What you have to do - Leave the pictures out while you restate every entry below word for word.

[Material for the task]

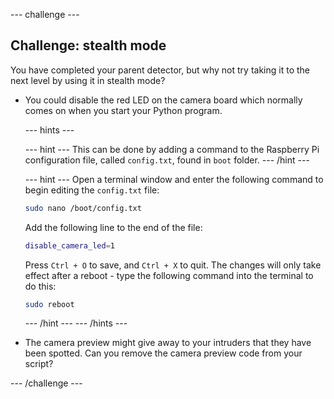 --- challenge ---

## Challenge: stealth mode

You have completed your parent detector, but why not try taking it to the next level by using it in stealth mode?

- You could disable the red LED on the camera board which normally comes on when you start your Python program.

    --- hints ---

    --- hint ---
    This can be done by adding a command to the Raspberry Pi configuration file, called `config.txt`, found in `boot` folder.
    --- /hint ---

    --- hint ---
    Open a terminal window and enter the following command to begin editing the `config.txt` file:

    ```bash
    sudo nano /boot/config.txt
    ```

    Add the following line to the end of the file:

    ```bash
    disable_camera_led=1
    ```

    Press `Ctrl + O` to save, and `Ctrl + X` to quit. The changes will only take effect after a reboot - type the following command into the terminal to do this:

    ```bash
    sudo reboot
    ```

    --- /hint ---
    --- /hints ---

- The camera preview might give away to your intruders that they have been spotted. Can you remove the camera preview code from your script?

--- /challenge ---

[/Material for the task]

Answer space -
 --- challenge ---

## Challenge: stealth mode

You have completed your parent detector, but why not try taking it to the next level by using it in stealth mode?

- You could disable the red LED on the camera board which normally comes on when you start your Python program.

    --- hints ---

    --- hint ---
    This can be done by adding a command to the Raspberry Pi configuration file, called `config.txt`, found in `boot` folder.
    --- /hint ---

    --- hint ---
    Open a terminal window and enter the following command to begin editing the `config.txt` file:

    ```bash
    sudo nano /boot/config.txt
    ```

    Add the following line to the end of the file:

    ```bash
    disable_camera_led=1
    ```

    Press `Ctrl + O` to save, and `Ctrl + X` to quit. The changes will only take effect after a reboot - type the following command into the terminal to do this:

    ```bash
    sudo reboot
    ```

    --- /hint ---
    --- /hints ---

- The camera preview might give away to your intruders that they have been spotted. Can you remove the camera preview code from your script?

--- /challenge ---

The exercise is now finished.